Jets left tackle Jumbo Elliott remembers the last time he played in a conference championship game. It was nine seasons ago. He was a Giant. Bill Parcells was the coach. The team traveled to San Francisco to meet the favored 49ers. "They were going for a three-peat," Elliott said after the Jets beat the Jaguars on Sunday. "We beat them, but when we checked into our Super Bowl hotel, the gift shops in the lobby were full of 49ers stuff. No one had expected us to win."
The man who runs Parcells's defense is Bill Belichick, the same guy who set up the Giants' defense that held the 49ers' star-studded cast—Rice and Montana and Taylor and Craig; you know the names—to 240 yards in the 15-13 victory nine years ago. How will the Jets respond in the AFC Championship Game against a Broncos team that, stung by whispers that its season was sliding away, unloaded early and often on the Dolphins? First there's the Jets' 3-4 defense, a good run-stopping setup, with an emphasis on closing down Terrell Davis's cutbacks. Then there are the coverage matchups: Otis Smith will probably draw deep threat Rod Smith, and 5'8" Ray Mickens will cover 6'5" Ed McCaffrey. Sounds like a mismatch, but Mickens is a terrifically instinctive cornerback. The Jets' offense will attack aggressively, as it did against the Jaguars, from some wildly imaginative alignments. If New York can make Denver play from behind, well, anything could happen.
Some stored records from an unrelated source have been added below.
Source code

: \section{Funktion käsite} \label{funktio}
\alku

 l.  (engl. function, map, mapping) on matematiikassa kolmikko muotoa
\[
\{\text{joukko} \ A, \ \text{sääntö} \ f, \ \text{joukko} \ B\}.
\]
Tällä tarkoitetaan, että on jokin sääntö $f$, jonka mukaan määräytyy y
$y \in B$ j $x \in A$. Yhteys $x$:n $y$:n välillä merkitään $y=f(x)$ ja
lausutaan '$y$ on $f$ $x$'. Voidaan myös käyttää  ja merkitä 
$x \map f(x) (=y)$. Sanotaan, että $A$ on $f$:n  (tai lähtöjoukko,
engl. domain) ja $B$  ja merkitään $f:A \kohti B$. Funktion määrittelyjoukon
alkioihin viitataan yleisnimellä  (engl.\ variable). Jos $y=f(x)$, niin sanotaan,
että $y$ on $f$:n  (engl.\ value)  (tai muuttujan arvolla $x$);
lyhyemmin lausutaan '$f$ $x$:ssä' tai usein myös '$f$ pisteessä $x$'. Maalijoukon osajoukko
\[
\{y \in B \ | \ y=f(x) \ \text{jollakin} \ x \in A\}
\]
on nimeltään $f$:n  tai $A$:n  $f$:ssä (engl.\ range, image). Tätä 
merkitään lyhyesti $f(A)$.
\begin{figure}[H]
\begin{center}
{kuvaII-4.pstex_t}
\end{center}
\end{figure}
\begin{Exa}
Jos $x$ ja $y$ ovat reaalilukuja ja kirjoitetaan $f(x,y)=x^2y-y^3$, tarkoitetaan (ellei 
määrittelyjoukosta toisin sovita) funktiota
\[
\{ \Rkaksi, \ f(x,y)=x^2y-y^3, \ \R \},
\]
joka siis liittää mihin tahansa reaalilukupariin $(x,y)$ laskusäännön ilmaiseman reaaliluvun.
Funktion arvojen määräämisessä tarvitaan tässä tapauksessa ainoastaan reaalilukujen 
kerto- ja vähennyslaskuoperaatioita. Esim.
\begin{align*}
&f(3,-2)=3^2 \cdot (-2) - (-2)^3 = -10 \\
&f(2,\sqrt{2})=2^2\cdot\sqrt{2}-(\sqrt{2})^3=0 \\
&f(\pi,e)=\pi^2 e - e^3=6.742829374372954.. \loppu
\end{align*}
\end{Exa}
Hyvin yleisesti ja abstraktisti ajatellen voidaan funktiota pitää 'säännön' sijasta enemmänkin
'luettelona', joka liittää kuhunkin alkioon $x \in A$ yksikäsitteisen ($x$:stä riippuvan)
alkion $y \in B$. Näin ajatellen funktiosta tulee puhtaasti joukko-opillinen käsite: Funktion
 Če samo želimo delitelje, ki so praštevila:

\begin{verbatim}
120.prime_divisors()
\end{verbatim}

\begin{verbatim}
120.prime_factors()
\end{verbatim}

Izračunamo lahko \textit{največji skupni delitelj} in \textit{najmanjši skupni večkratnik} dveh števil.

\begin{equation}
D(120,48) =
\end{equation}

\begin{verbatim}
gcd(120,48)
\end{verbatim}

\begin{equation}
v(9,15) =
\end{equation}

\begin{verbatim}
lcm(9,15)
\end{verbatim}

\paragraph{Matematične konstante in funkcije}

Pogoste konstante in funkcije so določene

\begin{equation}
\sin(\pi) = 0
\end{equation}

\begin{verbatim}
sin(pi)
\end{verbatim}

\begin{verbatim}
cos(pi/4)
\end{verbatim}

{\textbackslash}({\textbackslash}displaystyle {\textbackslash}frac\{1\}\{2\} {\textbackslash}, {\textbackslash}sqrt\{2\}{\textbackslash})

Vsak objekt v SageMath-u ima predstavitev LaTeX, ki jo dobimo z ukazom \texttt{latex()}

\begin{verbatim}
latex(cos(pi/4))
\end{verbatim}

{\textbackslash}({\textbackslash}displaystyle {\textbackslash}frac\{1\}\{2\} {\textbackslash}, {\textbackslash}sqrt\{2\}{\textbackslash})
My feeling? Two years of experience at the highest level of competition will be the difference. Broncos in a squeaker.
In the NFC title game, I have a hunch that the Falcons' Chris Chandler will come out throwing. Then Atlanta will hammer with Jamal Anderson, mindful of the way the Bucs pounded the Vikings in Minnesota's only loss. But the Vikings have simply too much firepower in their arsenal. Minnesota will be facing a sturdier defensive line than it did against Arizona, but the war of attrition will go the Vikings' way.